ご家庭用の選択としては2.5GbEが2026年現在のところベストです。 安価に済ませたいなら、 ほとんどの装置にとってデフォルトの選択であるところの1GbEに留まるのも良い選択です。
かなり頑張らないと10GbEで良かったと思えるまともな速度は出ません。 10GbEは投資しても損になりやすいので、注意して取り組む必要があります。 10GbEを導入するなら発熱を考慮してSFP+規格をお勧めしておきます。 SFP+規格のインテリジェントスイッチの入手性は、国内事情としてはあまり良くありません。 10GBASE-T規格のダムスイッチに限れば、 供給について各社力を入れ始めているため、かなり改善されてきました。 とりあえずダムスイッチを買うという選択になるご家庭がかなり増えると予想されます。
例として10GbE NICであるインテル82599はPCIe x8 laneを要求します。 これはゲーミング用(またはエーアイ用)パソコンのGPUと場所の取り合いになることを意味します。 インテル82599はPCIe x4 laneでも動作はしますが微妙な感じになります。 他社チップでPCIe x4 laneのカード類は存在しますが10GBASE-T規格のものが多くこれもまた微妙な感じになります。 パソコンメーカはGPUを搭載することを優先する傾向にあるため、 10GbEのパーツはなかなか流行りません。
そこそこの拠点やデータセンタであれば基幹となるスイッチは10GbE以上を選ぶことになると思います。 フロア配線のほとんどは1GbEとなることが多いでしょう。 無線LAN APは2.5GbEの選択となることが多いと思います。
Proxmox VEでCephを使う場合は10GbEが勧められます。 ただしCephは大規模な事業者でもない限り、まったく流行らないアーキテクチャです。 何故かと言うとCephはディスク交換においてコマンド操作が必要になることから、 一般的なエンタープライズで期待される作法に沿わないからです。 組織内に専任の技術担当者が置けるならどうとでもなりますが、 それは大規模な事業者に限られるでしょう。
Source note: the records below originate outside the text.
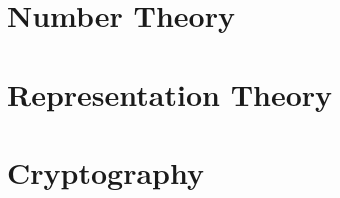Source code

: 

\section{Number Theory}
\label{sec:number:theory}




\bigskip



\clearpage


\section{Representation Theory}
\label{sec:representation:theory}






\bigskip
\clearpage



\section{Cryptography}
\label{sec:crypto}







\bigskip
\clearpage
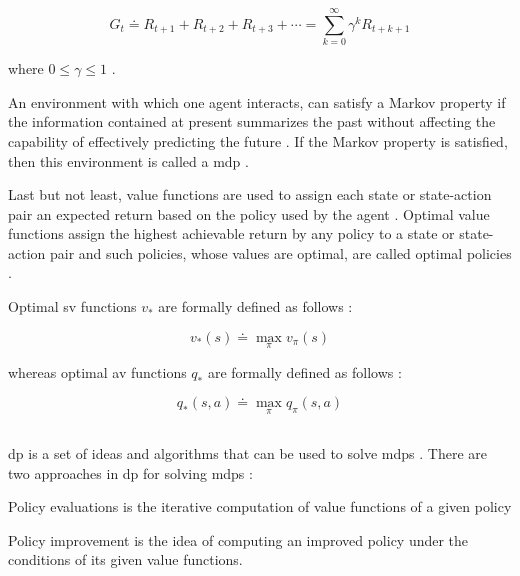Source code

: \begin{equation}
\label{eq:expected_discounted_return}
	G_t  \doteq R_{t+1} + R_{t+2} + R_{t+3} + \cdots = \sum_{k=0}^\infty \gamma^k R_{t+k+1}
\end{equation}

where $0 \leq \gamma \leq 1$ \citep[p. 73]{Sutton2017}.

An environment  with which one agent interacts, can satisfy a Markov property if the information contained at present summarizes the past without affecting the capability of effectively predicting the future \citep[p. 73]{Sutton2017}. If the Markov property is satisfied, then this environment is called a \gls{mdp} \citep[p. 73]{Sutton2017}.

Last but not least, value functions are used to assign each state or state-action pair an expected return based on the policy used by the agent \citep[p. 74]{Sutton2017}. Optimal value functions assign the highest achievable return by any policy to a state or state-action pair  and such policies, whose values are optimal, are called optimal policies \citep[p. 74]{Sutton2017}.

Optimal \gls{sv} functions $v_*$ are formally defined as follows \citep[p. 74]{Sutton2017}:

\begin{equation}
	v_* (s) \doteq \max_\pi v_\pi (s)
\end{equation}

whereas optimal \gls{av} functions $q_*$ are formally defined as follows \citep[p. 74]{Sutton2017}:

\begin{equation}
	q_* (s,a) \doteq \max_\pi q_\pi (s,a)
\end{equation}

\subsection{}
\label{subsec:dp}

\gls{dp} is a set of ideas and algorithms that can be used to solve \glspl{mdp} \citep[p. 95]{Sutton2017}. There are two approaches in \gls{dp} for solving \glspl{mdp} \citep[p. 95]{Sutton2017}:
\begin{enumerate*}
	\item Policy evaluations is the iterative computation of value functions of a given policy
	\item Policy improvement is the idea of computing an improved policy under the conditions of its given value functions.
\end{enumerate*}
通常はNFSでSANを組むか、あるいは単に独立したホストの集合体として構成します。 Linstor + DRBDはソフトウェア供給がサードパーティになるため避けられる傾向があります。 公式にサポートされないわけではありませんが若干マニアックな構成です。
Proxmox VEのネットワーク構成としてはサービス用に10GbE 1本、 ストレージ用に10GbE 1本、 クラスター管理用に1GbE 2本となるのが通例です。 高可用性が必要であればサービス用とストレージ用はそれぞれ2本のNICを用意してbondします。 iSCSI SANを採用するならbondするよりもマルチパスを採用するのが原則です。 クラスター管理用のネットワークは独立したものを2セット用意します。
iSCSI SANを組む場合も10GbE以上のネットワークが求められます。 NFS SANを使う場合もそうですがジャンボフレームを併用することが求められることが多く、 このあたりはスイッチの配備に若干気を使います。 スイッチのバッファの深さについては、 3ノード程度までなら一般用のSMBエッジスイッチが使える、 と個人的には考えています。